This column is by Janet Stanton, Partner, Adam Smith, Esq.


Why doesn’t $$ change hands when law firms merge or when one takes over another? (We’re not talking about solo or tiny practitioners selling their practices to a successor; that’s like buying the corner newsstand for a future personal income stream; we’re talking about firms with at least a handful of partners.)

This question has been bugging us for a while; we’ve asked some smart people and not yet gotten what feels like a satisfactory answer.

The explanations offered have ranged from “it’s just not done” (which is merely a fact) to something about partners trading their shares in their “old” firm for shares in a new, larger enterprise. But we’ve written about how partners’ “equity” in law firms bears not the remotest resemblance to equity as economists and corporate finance professionals use it.

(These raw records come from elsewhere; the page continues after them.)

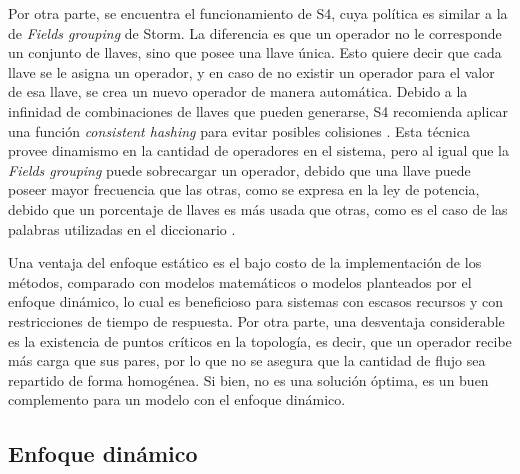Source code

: 
Por otra parte, se encuentra el funcionamiento de S4, cuya política es similar a la de \textit{Fields grouping} de Storm. La diferencia es que un operador no le corresponde un conjunto de llaves, sino que posee una llave única. Esto quiere decir que cada llave se le asigna un operador, y en caso de no existir un operador para el valor de esa llave, se crea un nuevo operador de manera automática. Debido a la infinidad de combinaciones de llaves que pueden generarse, S4 recomienda aplicar una función \textit{consistent hashing} para evitar posibles colisiones \citep{X11cp}. Esta técnica provee dinamismo en la cantidad de operadores en el sistema, pero al igual que la \textit{Fields grouping} puede sobrecargar un operador, debido que una llave puede poseer mayor frecuencia que las otras, como se expresa en la ley de potencia, debido que un porcentaje de llaves es más usada que otras, como es el caso de las palabras utilizadas en el diccionario \citep{rushton2010handbook}.

Una ventaja del enfoque estático es el bajo costo de la implementación de los métodos, comparado con modelos matemáticos o modelos planteados por el enfoque dinámico, lo cual es beneficioso para sistemas con escasos recursos y con restricciones de tiempo de respuesta. Por otra parte, una desventaja considerable es la existencia de puntos críticos en la topología, es decir, que un operador recibe más carga que sus pares, por lo que no se asegura que la cantidad de flujo sea repartido de forma homogénea. Si bien, no es una solución óptima, es un buen complemento para un modelo con el enfoque dinámico.

\subsection{Enfoque dinámico}
\label{subsec:enfoqueDinamicoBC}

One of the more diabolical hypotheses was that managing partners embark on mergers to institute otherwise-wrenching organizational change–primarily pruning deadwood–that would be impossible in the ordinary course of business.  Highly creative indeed, but we are loathe to posit a closet Machiavelli in very many managing partners.

To us, this state of affairs makes no sense. Outside Law Land private companies buy private companies all the time; including professional service firms – which like law firms have only “elevator assets.”  Moreover, there are established rules of thumb for valuing privately held professional services firms (usually a single-digit multiple of revenue).  Also, outside Law Land even distressed or failing companies often sell off attractive pieces and parts.  But that same logic did not apply when Morgan Lewis took on a material portion of Bingham in the form of a massive lateral partner acquisition.  Certainly that group of a dozens and dozens of lawyers had a non-zero economic value?

Well, many of those former Bingham partners got short-term guarantees, right?  So aha!  That was money!  Not exactly, and not the way we mean it.  The guarantees were hardly an unconditional lump sum cash payment tendered upon the deal’s closing.  They were merely a (largely unenforceable) expectation of continued going-rate compensation if you kept doing what you’d been doing for a living and didn’t decamp to the beach.  Did we forget to mention that not a nickel of those payments went to the Bingham “estate” nor to a partner who didn’t sign on with Morgan Lewis?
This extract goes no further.